Cooperation between the Department of Internal Affairs, New Zealand Customs and United States Customs led to a Mangakino man today being sentenced to eight months jail on 39 child pornography charges.

The General Manager of the Department’s Gaming and Censorship Regulation Group, Keith Manch, said that in July 2001, US Customs advised the Department that they had detected a New Zealander offering to trade child pornography on the Internet.

During a US Customs operation, the New Zealander had sent a US Customs agent a CD ROM containing 800 child sex pictures, including pictures of young girls aged between five and 13 being sexually abused by adult men.

Later that month, Department Inspectors tracked the New Zealander to a Mangakino address, identified the man, and executed a search warrant on his house.

They seized a computer, CD ROMs and videotapes. Forensic analysis of the computer and CD ROMs showed that they contained 36,178 pictures, 262 movies, 133 text files and 19 zip files. Because of the large volume involved, a random sample of the images was assessed and more than two thirds of them were found to be of children being sexually abused.

In November 2001 he absconded to Australia. The court issued a warrant for his arrest and NZ Customs was advised to be on the alert for his arrival back in New Zealand. Investigations by the Department and Customs found that he had gone to Perth.

The defendant returned to New Zealand in November last year, and Customs identified him as he came through Auckland International Airport.
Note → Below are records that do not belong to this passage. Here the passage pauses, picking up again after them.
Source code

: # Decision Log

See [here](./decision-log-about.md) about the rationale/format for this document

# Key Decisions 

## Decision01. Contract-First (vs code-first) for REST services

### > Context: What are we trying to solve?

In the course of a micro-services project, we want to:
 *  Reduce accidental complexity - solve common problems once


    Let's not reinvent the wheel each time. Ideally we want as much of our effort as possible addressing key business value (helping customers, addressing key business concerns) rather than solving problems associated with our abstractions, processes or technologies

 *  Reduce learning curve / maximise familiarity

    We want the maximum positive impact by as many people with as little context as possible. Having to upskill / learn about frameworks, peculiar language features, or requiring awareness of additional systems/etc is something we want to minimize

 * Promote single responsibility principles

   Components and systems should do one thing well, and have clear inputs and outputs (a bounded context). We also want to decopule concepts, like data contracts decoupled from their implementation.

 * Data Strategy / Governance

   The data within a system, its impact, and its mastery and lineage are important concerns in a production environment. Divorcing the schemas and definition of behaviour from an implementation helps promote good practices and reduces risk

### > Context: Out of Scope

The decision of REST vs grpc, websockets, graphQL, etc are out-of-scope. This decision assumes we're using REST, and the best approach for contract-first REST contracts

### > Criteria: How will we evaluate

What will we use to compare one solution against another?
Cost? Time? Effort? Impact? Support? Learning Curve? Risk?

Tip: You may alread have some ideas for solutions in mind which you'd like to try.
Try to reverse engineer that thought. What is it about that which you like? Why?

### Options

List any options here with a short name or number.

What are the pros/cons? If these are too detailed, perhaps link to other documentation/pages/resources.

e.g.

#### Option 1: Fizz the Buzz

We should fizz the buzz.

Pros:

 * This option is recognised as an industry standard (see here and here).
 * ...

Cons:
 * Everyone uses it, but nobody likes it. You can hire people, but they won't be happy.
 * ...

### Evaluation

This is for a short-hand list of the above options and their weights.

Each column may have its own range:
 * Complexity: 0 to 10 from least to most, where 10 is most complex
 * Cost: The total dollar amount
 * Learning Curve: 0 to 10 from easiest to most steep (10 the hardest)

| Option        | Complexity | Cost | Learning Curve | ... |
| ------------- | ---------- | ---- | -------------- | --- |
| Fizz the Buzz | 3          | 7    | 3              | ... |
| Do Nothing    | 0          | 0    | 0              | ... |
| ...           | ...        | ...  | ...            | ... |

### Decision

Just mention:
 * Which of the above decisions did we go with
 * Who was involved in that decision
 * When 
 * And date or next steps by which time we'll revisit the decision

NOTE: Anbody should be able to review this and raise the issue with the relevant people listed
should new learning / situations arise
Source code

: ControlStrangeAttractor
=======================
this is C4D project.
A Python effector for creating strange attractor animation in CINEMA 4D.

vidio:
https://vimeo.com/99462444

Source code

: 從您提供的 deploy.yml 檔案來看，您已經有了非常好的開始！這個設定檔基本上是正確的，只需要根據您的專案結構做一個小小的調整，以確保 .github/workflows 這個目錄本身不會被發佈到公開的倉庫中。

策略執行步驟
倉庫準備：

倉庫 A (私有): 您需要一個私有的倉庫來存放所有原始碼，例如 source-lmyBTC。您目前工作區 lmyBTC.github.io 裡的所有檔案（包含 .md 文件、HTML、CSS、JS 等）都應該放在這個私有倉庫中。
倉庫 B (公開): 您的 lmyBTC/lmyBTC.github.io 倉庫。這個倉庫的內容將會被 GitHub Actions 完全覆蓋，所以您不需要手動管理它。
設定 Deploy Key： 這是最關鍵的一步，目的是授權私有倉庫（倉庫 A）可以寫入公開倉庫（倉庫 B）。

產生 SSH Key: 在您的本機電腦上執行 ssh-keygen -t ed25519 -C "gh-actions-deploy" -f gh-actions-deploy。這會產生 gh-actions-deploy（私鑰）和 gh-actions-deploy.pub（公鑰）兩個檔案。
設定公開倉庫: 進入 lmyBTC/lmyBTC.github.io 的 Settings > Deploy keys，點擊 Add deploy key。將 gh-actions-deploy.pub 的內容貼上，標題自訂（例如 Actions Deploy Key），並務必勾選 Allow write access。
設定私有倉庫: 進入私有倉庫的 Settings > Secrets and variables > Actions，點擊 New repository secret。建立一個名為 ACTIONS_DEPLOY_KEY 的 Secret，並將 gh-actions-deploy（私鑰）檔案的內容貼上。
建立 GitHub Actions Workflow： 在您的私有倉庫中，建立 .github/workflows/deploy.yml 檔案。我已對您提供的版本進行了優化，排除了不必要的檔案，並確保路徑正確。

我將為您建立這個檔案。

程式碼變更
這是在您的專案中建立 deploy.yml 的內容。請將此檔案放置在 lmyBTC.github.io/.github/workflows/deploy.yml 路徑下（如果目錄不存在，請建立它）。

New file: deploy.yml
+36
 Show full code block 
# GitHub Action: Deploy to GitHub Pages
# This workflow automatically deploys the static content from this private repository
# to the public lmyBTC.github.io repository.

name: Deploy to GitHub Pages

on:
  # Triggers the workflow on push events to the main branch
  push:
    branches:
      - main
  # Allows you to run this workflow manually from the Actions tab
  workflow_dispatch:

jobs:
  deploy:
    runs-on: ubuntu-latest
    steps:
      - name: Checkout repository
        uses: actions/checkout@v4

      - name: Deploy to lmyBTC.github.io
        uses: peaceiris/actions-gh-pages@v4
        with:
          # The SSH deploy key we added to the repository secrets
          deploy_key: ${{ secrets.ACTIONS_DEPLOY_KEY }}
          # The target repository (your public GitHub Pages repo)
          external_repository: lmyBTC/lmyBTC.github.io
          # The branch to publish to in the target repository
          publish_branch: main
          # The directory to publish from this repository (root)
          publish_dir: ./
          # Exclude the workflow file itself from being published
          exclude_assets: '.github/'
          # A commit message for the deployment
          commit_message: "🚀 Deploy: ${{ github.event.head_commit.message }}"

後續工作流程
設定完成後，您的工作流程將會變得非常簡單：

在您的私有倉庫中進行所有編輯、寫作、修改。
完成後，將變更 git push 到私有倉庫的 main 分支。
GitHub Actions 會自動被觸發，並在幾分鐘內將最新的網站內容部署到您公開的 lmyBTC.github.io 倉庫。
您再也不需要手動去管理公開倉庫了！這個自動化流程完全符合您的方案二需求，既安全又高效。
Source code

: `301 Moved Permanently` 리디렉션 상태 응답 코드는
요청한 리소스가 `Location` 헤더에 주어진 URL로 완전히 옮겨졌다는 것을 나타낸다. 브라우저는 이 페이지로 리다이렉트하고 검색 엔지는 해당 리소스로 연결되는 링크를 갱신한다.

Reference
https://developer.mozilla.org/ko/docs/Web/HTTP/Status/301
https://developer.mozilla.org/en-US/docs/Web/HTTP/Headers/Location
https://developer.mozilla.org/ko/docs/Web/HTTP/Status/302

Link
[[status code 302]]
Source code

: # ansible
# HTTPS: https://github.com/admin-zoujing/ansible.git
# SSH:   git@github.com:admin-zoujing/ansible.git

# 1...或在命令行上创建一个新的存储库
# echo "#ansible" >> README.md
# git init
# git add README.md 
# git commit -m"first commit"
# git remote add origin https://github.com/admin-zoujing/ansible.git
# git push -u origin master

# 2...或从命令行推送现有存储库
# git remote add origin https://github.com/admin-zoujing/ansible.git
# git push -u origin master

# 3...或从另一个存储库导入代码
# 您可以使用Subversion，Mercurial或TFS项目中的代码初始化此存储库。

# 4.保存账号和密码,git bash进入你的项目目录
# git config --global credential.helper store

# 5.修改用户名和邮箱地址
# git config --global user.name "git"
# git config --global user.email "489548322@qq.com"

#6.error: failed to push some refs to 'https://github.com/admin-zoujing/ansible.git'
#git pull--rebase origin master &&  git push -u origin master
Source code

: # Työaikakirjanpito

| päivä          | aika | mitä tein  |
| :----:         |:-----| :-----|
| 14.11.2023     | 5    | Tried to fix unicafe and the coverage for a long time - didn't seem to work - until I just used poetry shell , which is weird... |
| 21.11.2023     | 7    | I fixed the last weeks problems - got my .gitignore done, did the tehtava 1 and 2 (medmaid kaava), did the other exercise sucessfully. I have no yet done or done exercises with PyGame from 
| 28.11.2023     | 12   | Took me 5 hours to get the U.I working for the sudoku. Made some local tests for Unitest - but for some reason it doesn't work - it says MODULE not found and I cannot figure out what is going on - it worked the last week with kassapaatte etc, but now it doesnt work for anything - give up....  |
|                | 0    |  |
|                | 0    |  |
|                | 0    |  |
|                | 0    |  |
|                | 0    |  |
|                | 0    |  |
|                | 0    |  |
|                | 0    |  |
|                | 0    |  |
“Customs then conducted a baggage search on the defendant's luggage and detained his computer,” Customs National Manager Investigations Matt Roseingrave said. “We investigated the computer and it was found to have at least 1,500 objectionable images on it. These were additional to the ones previously found by the Department.”

Last month the man had pleaded guilty to 21 charges of trading child pornography and 16 charges of possessing child pornography. Today he pleaded guilty to two Customs charges, one of importing objectionable material and one of making false declarations.

He appeared for sentencing today, was jailed and the Court also ordered forfeiture and destruction of his computers and objectionable material. He is 64 and is unemployed.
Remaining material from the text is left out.